Rev for AWS Community Builders

Posted on May 16

Build and Deploy an Automatic Sync Solution for Amazon Bedrock Knowledge Bases

#aws #amazonbedrock #serverless

Introduction

The AWS Blog post "Build and deploy an automatic sync solution for Amazon Bedrock Knowledge Bases" introduces a solution for automatically synchronizing documents with Amazon Bedrock Knowledge Bases.

This AWS Blog post was published on April 27, 2026. During my validation in May 2026, I encountered two issues: S3 events routed via EventBridge were not being processed correctly, and the status was not being updated even after the Knowledge Base ingestion job completed.

This article documents the fixes I applied to resolve these issues, the validation results, and operational considerations you should be aware of.

References

Overview of the Sample Implementation

Architecture Overview from the AWS Blog

Architecture Diagram

Note: The original architecture diagram in the AWS Blog is low-resolution and hard to read when enlarged, so I recreated it above. The original diagram also lacked lines connecting the Event Processor Lambda and Sync Processor Lambda to DynamoDB, which I have added.

The sample implementation described in the AWS Blog executes the following workflow. As stated in the blog, this solution is designed with service quota limits in mind, and to improve resilience by enabling retries when those limits are exceeded.
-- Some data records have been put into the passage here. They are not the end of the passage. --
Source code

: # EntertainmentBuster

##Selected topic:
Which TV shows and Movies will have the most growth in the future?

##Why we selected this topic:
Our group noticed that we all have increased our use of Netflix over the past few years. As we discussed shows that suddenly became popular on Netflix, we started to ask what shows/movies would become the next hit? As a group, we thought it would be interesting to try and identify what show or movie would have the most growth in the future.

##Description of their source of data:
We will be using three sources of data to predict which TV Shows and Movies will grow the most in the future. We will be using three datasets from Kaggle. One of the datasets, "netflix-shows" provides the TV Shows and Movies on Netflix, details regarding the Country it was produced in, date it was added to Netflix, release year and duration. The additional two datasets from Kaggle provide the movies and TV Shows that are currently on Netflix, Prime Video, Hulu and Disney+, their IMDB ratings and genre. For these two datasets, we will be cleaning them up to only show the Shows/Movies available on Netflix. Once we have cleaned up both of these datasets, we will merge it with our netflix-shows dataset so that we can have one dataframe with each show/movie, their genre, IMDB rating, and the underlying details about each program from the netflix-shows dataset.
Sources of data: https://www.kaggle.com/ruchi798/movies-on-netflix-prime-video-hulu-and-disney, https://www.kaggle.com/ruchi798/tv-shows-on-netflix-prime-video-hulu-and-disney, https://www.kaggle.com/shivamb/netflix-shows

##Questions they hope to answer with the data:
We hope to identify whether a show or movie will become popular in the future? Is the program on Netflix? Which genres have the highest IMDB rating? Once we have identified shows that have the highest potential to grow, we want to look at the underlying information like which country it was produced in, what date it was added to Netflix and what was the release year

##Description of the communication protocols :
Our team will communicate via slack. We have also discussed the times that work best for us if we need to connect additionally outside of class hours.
Phase 1: Document Change Detection

User uploads/updates/deletes a document in Amazon S3
Amazon EventBridge captures the S3 event and routes it to the Event Processor Lambda
Event Processor Lambda determines the change type (create / update / delete) and records a change entry — including a change_id — in Amazon DynamoDB (TRACKING_TABLE)
Event Processor Lambda sends a change notification message to Amazon SQS

Phase 2: Queuing and Rate Limiting

Amazon SQS buffers the change notification messages and controls throughput to match the StartIngestionJob quota (1 request per 10 seconds)
Sync Processor Lambda receives SQS messages one at a time
Creates job-tracking metadata in Amazon DynamoDB (METADATA_TABLE) and starts an AWS Step Functions workflow

Phase 3: Orchestration via Step Functions

Check Quota Lambda verifies service quotas (5 concurrent per account / 1 concurrent per data source / 1 concurrent per Knowledge Base)
If quotas are exceeded, the workflow waits 5 minutes and retries; otherwise it proceeds
Start Sync Lambda calls the StartIngestionJob API to kick off the sync job and records the job ID in metadata
Monitor Sync Lambda periodically checks the status via GetIngestionJob (waits 60 seconds and re-checks if the job is not yet complete)
On completion, the workflow branches based on success or failure

Phase 4: Knowledge Base Sync Processing

Amazon Bedrock Knowledge Base ingests the entire data source
Documents are converted to vector embeddings and stored in the vector store
Data becomes available for semantic search

Phase 5: Completion Processing, Notification, and Monitoring

Monitor Sync Lambda detects job completion and updates the metadata status
Sets the ingestion_job_id on the corresponding change record in TRACKING_TABLE and marks it as processed
Sends completion/failure notifications via Amazon SNS to email subscribers
Visualizes metrics on an Amazon CloudWatch dashboard and detects anomalies via alarms

Concrete Example: Uploading 50 Files in Bulk

Following the README.md example, the workflow proceeds as follows:

50 S3 events are generated → Event Processor records each change in DynamoDB and sends messages to SQS
SQS delivers messages to Sync Processor at 10-second intervals
Sync Processor starts Step Functions → if quotas allow, kicks off an ingestion job; one job ingests all 50 files (actually the entire data source) at once
After completion, Monitor Sync Lambda updates DynamoDB and sends an SNS notification

As also stated in the README.md Important Note About Amazon Bedrock Knowledge Base Ingestion, the StartIngestionJob operation scans the entire data source — not just the changed files. To ingest at the individual file level, a different API would need to be used. However, this design is intentional because the Knowledge Base's managed sync process determines whether each file is new, modified, or deleted and handles it appropriately.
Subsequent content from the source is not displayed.